Here is the finding listed as the “key takeaway” in a report compiled by the inspector general for the Department of Health and Human Services and released to the American public on Thursday:
The total number of children separated from a parent or guardian by immigration authorities is unknown. Pursuant to a June 2018 Federal District Court order, HHS [the U.S. Department of Health and Human Services] has thus far identified 2,737 children in its care at that time who were separated from their parents. However, thousands of children may have been separated during an influx that began in 2017, before the accounting required by the Court, and HHS has faced challenges in identifying separated children.
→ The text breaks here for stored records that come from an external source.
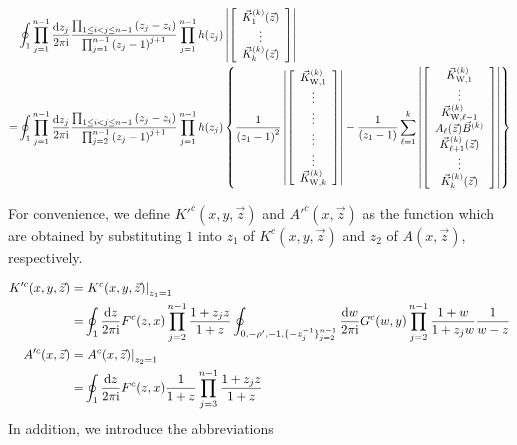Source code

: \documentclass[cmp]{svjour}
\numberwithin{theorem}{section}
\numberwithin{equation}{section}
\def\dd{{\rm d}}
\def\ii{{\rm i}}
\begin{document}
\begin{equation}
\label{eq:rank1lem2_2}
\begin{split}
& \oint_{1} \prod_{j=1}^{n-1}{ \frac{\dd z_j}{2 \pi \ii} } \frac{ \prod_{1 \leq i < j \leq n-1}{(z_j - z_i)} }{ \prod_{j=1}^{n-1}{{(z_j -1)}^{j+1}} } \prod_{j=1}^{n-1}{h(z_j)} 
\left|
\left[
\begin{array}{c}
\vec{K}^{(k)}_{1}(\vec{z})  \\
\vdots \\
\vec{K}^{(k)}_{k}(\vec{z}) 
\end{array}
\right]
\right| \\
= & \oint_{1} \prod_{j=1}^{n-1}{ \frac{\dd z_j}{2 \pi \ii} } \frac{ \prod_{1 \leq i < j \leq n-1}{(z_j - z_i)}  }{ \prod_{j=2}^{n-1}{{(z_j -1)}^{j+1}} } \prod_{j=1}^{n-1}{h(z_j)} \left\{
\frac{1}{{(z_1 - 1)}^2}
\left|
\left[
\begin{array}{c}
\vec{K}^{(k)}_{\mathrm{W} ,1}  \\
\vdots \\
\vdots \\
\vdots \\
\vdots \\
\vec{K}^{(k)}_{\mathrm{W}, k} 
\end{array}
\right]
\right|  -  \frac{1}{(z_1 - 1)} \sum_{\ell =1}^{k}{
\left|
\left[
\begin{array}{c}
\vec{K}^{(k)}_{\mathrm{W} ,1} \\
\vdots \\
\vec{K}^{(k)}_{\mathrm{W} ,\ell -1} \\
 A_\ell (\vec{z}) \vec{B}^{(k)} \\
\vec{K}^{(k)}_{\ell +1}(\vec{z})  \\
\vdots  \\
\vec{K}^{(k)}_{k}(\vec{z})
\end{array}
\right]
\right| } \right\}
\end{split}
\end{equation}

For convenience, we define $K'^c(x,y, \vec{z})$ and $A'^c(x, \vec{z})$ as the function which are obtained by substituting $1$ into $z_1$ of $K^c(x,y, \vec{z})$ and $z_2$ of $A(x, \vec{z})$, respectively.

\begin{equation*}
\begin{split}
K'^c(x,y, \vec{z}) = & \left. K^c(x,y,\vec{z}) \right|_{z_1 = 1} \\
= & \oint_{1} \frac{\dd z}{2 \pi \ii} F^c(z, x) \prod_{j=2}^{n-1}{ \frac{1 + z_j z}{1 + z} } \oint_{0 , - \rho' , -1 ,  \{ - z_j^{-1} \}_{j=2}^{n-1} } \frac{\dd w}{2 \pi \ii} G^c(w, y) \prod_{j=2}^{n-1}{\frac{1 + w}{1 + z_j w}} \frac{1}{w-z} \\
A'^c(x, \vec{z}) = & \left. A^c(x,\vec{z}) \right|_{z_2 = 1} \\
= & \oint_{1} \frac{ \dd z }{2 \pi \ii} F^c(z, x) \frac{1}{1 + z} \prod_{j=3}^{n-1}{ \frac{1 + z_j z}{1 + z} }
\end{split}
\end{equation*}
In addition, we introduce the abbreviations
\end{document}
It bears repeating: The total number of children separated from a parent or guardian by immigration authorities is unknown. Carelessness can suggest sloppiness, but it can also suggest something more literal: a simple lack of caring. The Office of Inspector General report, an attempt to graft care, after the fact, onto a process that seems to have involved little of it, doubles as a broad accounting of the U.S. government’s treatment of the families it separated, as part of its “zero tolerance” policy, at the southern border. And its conclusion presents evidence that Donald Trump’s administration has managed to combine both kinds of carelessness at once. Chaos, cruelty, xenophobia, thousands of children more than were previously acknowledged to have been separated from their families: They’re made manifest in the numbers in the report, and in the phantom numbers that poor record-keeping has made it impossible to know.
Last year, when the separation policy and its horrific results catapulted to the attention of the American public, members of the Trump administration and their allies in the media attempted to downplay the situation by suggesting that empathy for the families, torn apart and caged like animals, was wrong. “Child actors,” Ann Coulter said. “Don’t believe the press,” Homeland Security Secretary Kirstjen Nielsen warned. It was a particularly pernicious twist on Orwellianism—lies aimed not at the mind, but at the heart—and it is a strategy that has, despite its profound untruths, continued over the past several months. In November, a Reuters photographer captured a picture of a woman and two children running to evade the stinging smoke of tear gas that had been lobbed at a group of migrants by U.S. Border Patrol agents. The image was, in some quarters, dismissed as a hoax: the whole thing staged for the cameras, the argument went, in order to produce sympathy. A deceit in the guise of journalism, allegedly; a conspiracy that turned empathy itself into the liar.